"It's grotesque!

"No, it's Versailles.

The exchange encapsulates the very essence of the famous spectacle in which Johnny Depp is seen as the white-powdered King Louis XV and Maïwenn in the lead role as the courtesan Jeanne du Barry. If you have a penchant for absurd palace intrigues with intricate rule-based hypocrisy, and décor that looks like a macaron pastry shop dipped in gold, "Jeanne du Barry" is a party.

If you have a penchant for absurd palace intrigues with intricate rule-based hypocrisy, and décor that looks like a macaron pastry shop dipped in gold, "Jeanne du Barry" is a party.

It begins with a fairy-tale narration that describes how the illegitimate child Jeanne becomes Louis XV's official mistress. Pastoral motifs with a central perspective show the beautiful young woman with her head on top and her nose in a book, making her way into the finer salons. Mom is there as a pimp.

The multi-talented Maïwenn (who, among other things, had a child with Luc Besson at the age of 16, played a blue alien in "The Fifth Element" and was praised in Cannes for his film "Polisse") gives Jeanne agency and humor, making her more than a calculating fortune seeker. She laughs at the bizarre rituals: elaborate curtsies, the king's morning toilet, and the rule that the king's mistress must be a married noblewoman.
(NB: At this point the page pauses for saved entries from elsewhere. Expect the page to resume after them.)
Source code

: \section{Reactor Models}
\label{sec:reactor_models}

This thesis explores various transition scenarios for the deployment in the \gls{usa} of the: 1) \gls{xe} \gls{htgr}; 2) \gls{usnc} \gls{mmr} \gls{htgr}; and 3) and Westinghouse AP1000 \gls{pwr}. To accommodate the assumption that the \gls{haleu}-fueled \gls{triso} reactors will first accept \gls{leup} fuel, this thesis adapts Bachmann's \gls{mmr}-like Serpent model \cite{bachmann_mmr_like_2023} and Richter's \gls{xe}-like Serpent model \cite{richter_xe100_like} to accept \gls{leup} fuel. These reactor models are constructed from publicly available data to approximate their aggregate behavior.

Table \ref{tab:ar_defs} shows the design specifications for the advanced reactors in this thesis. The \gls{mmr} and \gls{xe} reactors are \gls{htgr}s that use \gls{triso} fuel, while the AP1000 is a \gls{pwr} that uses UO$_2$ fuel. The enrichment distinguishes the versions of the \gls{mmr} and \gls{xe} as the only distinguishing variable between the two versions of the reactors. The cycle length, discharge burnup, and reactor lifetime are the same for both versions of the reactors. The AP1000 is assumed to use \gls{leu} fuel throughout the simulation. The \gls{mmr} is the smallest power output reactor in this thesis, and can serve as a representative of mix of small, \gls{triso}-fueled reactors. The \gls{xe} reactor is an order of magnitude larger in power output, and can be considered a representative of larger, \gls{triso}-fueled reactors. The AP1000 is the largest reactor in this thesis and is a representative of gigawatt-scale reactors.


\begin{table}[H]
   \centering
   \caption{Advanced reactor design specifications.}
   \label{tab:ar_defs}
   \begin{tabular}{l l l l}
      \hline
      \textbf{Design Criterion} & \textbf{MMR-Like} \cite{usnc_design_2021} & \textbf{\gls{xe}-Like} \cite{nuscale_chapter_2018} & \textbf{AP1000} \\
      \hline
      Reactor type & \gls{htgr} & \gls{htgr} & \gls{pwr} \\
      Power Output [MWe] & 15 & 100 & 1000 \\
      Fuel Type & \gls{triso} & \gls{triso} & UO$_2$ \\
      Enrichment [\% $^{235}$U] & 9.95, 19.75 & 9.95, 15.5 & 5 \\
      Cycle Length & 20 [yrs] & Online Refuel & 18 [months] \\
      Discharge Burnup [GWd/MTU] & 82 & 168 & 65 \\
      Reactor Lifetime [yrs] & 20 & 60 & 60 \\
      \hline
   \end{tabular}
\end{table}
Johnny Depp's king is a laconic and tired fellow. It is not in the indolence that he excels, rather in energetic pompousness. Here he mostly stays out of the way to make room for Maïwenn's interpretation of a colourful and norm-breaking woman.

Despite du Barry's exceptional life story, it is difficult to get involved in the castle's intrigues, the absurd pettiness that creates bottomless misfortune in a sumptuous environment. The wicked princesses aren't just mean, they're also really ugly. They get their new sister-in-law Marie Antoinette to freeze out the beautiful and unpretentious Jeanne and suddenly the fairy tale is as simple as Cinderella.

The film wants to tell the story from the perspective of the mocked harlot, yet it feels like even this radical idea is dazzled by the gold of Versailles and gets lost in the salons.